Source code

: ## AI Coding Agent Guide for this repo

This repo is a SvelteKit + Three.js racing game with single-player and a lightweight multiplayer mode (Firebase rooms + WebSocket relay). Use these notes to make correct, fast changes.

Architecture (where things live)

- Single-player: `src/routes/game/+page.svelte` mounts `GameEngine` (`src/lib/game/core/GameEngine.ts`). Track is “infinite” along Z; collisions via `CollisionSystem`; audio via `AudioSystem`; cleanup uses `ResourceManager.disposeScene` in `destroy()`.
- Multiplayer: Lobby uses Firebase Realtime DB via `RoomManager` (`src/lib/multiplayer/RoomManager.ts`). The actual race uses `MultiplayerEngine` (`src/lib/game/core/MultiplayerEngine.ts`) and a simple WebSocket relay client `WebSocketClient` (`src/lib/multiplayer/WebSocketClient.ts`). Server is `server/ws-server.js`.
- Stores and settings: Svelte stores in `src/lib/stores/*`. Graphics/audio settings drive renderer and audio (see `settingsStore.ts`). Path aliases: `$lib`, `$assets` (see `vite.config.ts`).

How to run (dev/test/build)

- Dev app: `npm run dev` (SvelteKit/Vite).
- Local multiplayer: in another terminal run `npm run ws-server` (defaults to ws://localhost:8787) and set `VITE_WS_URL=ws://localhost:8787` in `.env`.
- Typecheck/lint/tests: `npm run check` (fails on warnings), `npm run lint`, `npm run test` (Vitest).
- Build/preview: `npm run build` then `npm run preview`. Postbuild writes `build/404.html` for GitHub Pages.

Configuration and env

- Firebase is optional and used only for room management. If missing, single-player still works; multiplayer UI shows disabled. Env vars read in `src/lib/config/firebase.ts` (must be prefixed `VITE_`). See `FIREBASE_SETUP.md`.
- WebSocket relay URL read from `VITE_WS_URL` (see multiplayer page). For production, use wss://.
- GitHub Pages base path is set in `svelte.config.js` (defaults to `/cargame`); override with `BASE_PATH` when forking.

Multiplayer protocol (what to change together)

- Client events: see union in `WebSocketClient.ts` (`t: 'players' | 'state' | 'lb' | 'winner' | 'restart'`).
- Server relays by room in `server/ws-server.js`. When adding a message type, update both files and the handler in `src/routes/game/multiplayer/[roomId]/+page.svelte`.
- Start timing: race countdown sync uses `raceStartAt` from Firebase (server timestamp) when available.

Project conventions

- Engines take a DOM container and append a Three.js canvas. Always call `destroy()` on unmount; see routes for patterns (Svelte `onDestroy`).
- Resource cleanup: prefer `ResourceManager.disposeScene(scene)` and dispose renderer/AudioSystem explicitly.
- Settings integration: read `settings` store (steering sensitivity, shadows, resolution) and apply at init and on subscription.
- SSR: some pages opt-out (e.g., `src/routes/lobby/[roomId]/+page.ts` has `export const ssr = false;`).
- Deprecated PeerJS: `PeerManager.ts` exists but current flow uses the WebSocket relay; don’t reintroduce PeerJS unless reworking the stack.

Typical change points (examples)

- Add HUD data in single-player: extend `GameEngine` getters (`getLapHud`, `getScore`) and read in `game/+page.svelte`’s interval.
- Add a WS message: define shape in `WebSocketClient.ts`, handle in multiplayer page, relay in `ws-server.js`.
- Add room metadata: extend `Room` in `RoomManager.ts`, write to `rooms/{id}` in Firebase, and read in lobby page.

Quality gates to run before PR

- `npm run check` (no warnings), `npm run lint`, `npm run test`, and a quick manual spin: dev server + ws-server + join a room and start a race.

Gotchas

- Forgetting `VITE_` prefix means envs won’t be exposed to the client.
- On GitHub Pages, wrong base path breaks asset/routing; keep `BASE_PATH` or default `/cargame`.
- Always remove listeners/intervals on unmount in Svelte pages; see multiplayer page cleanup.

--*--

◆ What to work on
Every one of the entries must be printed exactly.

◆ Written response
Source code

: ## AI Coding Agent Guide for this repo

This repo is a SvelteKit + Three.js racing game with single-player and a lightweight multiplayer mode (Firebase rooms + WebSocket relay). Use these notes to make correct, fast changes.

Architecture (where things live)

- Single-player: `src/routes/game/+page.svelte` mounts `GameEngine` (`src/lib/game/core/GameEngine.ts`). Track is “infinite” along Z; collisions via `CollisionSystem`; audio via `AudioSystem`; cleanup uses `ResourceManager.disposeScene` in `destroy()`.
- Multiplayer: Lobby uses Firebase Realtime DB via `RoomManager` (`src/lib/multiplayer/RoomManager.ts`). The actual race uses `MultiplayerEngine` (`src/lib/game/core/MultiplayerEngine.ts`) and a simple WebSocket relay client `WebSocketClient` (`src/lib/multiplayer/WebSocketClient.ts`). Server is `server/ws-server.js`.
- Stores and settings: Svelte stores in `src/lib/stores/*`. Graphics/audio settings drive renderer and audio (see `settingsStore.ts`). Path aliases: `$lib`, `$assets` (see `vite.config.ts`).

How to run (dev/test/build)

- Dev app: `npm run dev` (SvelteKit/Vite).
- Local multiplayer: in another terminal run `npm run ws-server` (defaults to ws://localhost:8787) and set `VITE_WS_URL=ws://localhost:8787` in `.env`.
- Typecheck/lint/tests: `npm run check` (fails on warnings), `npm run lint`, `npm run test` (Vitest).
- Build/preview: `npm run build` then `npm run preview`. Postbuild writes `build/404.html` for GitHub Pages.

Configuration and env

- Firebase is optional and used only for room management. If missing, single-player still works; multiplayer UI shows disabled. Env vars read in `src/lib/config/firebase.ts` (must be prefixed `VITE_`). See `FIREBASE_SETUP.md`.
- WebSocket relay URL read from `VITE_WS_URL` (see multiplayer page). For production, use wss://.
- GitHub Pages base path is set in `svelte.config.js` (defaults to `/cargame`); override with `BASE_PATH` when forking.

Multiplayer protocol (what to change together)

- Client events: see union in `WebSocketClient.ts` (`t: 'players' | 'state' | 'lb' | 'winner' | 'restart'`).
- Server relays by room in `server/ws-server.js`. When adding a message type, update both files and the handler in `src/routes/game/multiplayer/[roomId]/+page.svelte`.
- Start timing: race countdown sync uses `raceStartAt` from Firebase (server timestamp) when available.

Project conventions

- Engines take a DOM container and append a Three.js canvas. Always call `destroy()` on unmount; see routes for patterns (Svelte `onDestroy`).
- Resource cleanup: prefer `ResourceManager.disposeScene(scene)` and dispose renderer/AudioSystem explicitly.
- Settings integration: read `settings` store (steering sensitivity, shadows, resolution) and apply at init and on subscription.
- SSR: some pages opt-out (e.g., `src/routes/lobby/[roomId]/+page.ts` has `export const ssr = false;`).
- Deprecated PeerJS: `PeerManager.ts` exists but current flow uses the WebSocket relay; don’t reintroduce PeerJS unless reworking the stack.

Typical change points (examples)

- Add HUD data in single-player: extend `GameEngine` getters (`getLapHud`, `getScore`) and read in `game/+page.svelte`’s interval.
- Add a WS message: define shape in `WebSocketClient.ts`, handle in multiplayer page, relay in `ws-server.js`.
- Add room metadata: extend `Room` in `RoomManager.ts`, write to `rooms/{id}` in Firebase, and read in lobby page.

Quality gates to run before PR

- `npm run check` (no warnings), `npm run lint`, `npm run test`, and a quick manual spin: dev server + ws-server + join a room and start a race.

Gotchas

- Forgetting `VITE_` prefix means envs won’t be exposed to the client.
- On GitHub Pages, wrong base path breaks asset/routing; keep `BASE_PATH` or default `/cargame`.
- Always remove listeners/intervals on unmount in Svelte pages; see multiplayer page cleanup.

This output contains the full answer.